25063 - Roma, 16 ottobre 2007 OGGETTO: Fondo speciale Ferrovie dello
Stato S.p.A. - doppio calcolo su pensione FS per cessazioni dal
servizio con anzianità contributiva maggiore di 37 anni.
Secondo la normativa vigente, l’importo della prestazione da
liquidare con il sistema retributivo è dato dalla somma della quota
a) di pensione per le anzianità maturate fino al 31/12/1992 e della
quota b) di pensione relativa alle anzianità maturate dall’1/1/1993.
Per gli iscritti al Fondo speciale
Ferrovie dello stato la base pensionabile di quota a) è costituita
dagli elementi fissi della retribuzione spettanti all’atto della
cessazione dal servizio maggiorati del 18 per cento.
Dal 1° gennaio 1995, in base
all’art. 15 della legge 724/1994, entra a far parte della base
pensionabile anche l’indennità integrativa speciale spettante in
attività di servizio non soggetta all’aumento del 18 per cento.
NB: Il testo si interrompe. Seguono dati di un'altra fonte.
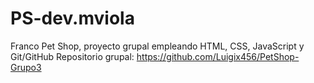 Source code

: # PS-dev.mviola
Franco Pet Shop, proyecto grupal empleando HTML, CSS, JavaScript y Git/GitHub
Repositorio grupal:
https://github.com/Luigix456/PetShop-Grupo3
La base pensionabile di quota b) è
costituita dalla media delle retribuzioni annue pensionabili
percepite in costanza del rapporto di lavoro nel periodo di
riferimento. Le voci della retribuzione pensionabile sono le stesse
della quota a) fino al 31/12/1995. Dall’1/1/1996, limitatamente alle
anzianità successive al 31/12/1995, si applica l’art. 12 della legge
153/1969 e successive modificazioni (inclusione delle competenze
accessorie nella base pensionabile).
In dipendenza di quanto sopra
rappresentato, a tutt’oggi, la percentuale complessiva di
pensionabilità viene determinata sommando quella relativa agli anni
maturati fino al 31/12/1992 con quella maturata successivamente
senza mai, comunque, superare l’80 per cento, corrispondente ai 37
anni di servizio che per i ferrovieri costituisce l’anzianità di
massimo rendimento. Pertanto, gli anni eventualmente eccedenti
vengono detratti dalla percentuale di rendimento della quota b).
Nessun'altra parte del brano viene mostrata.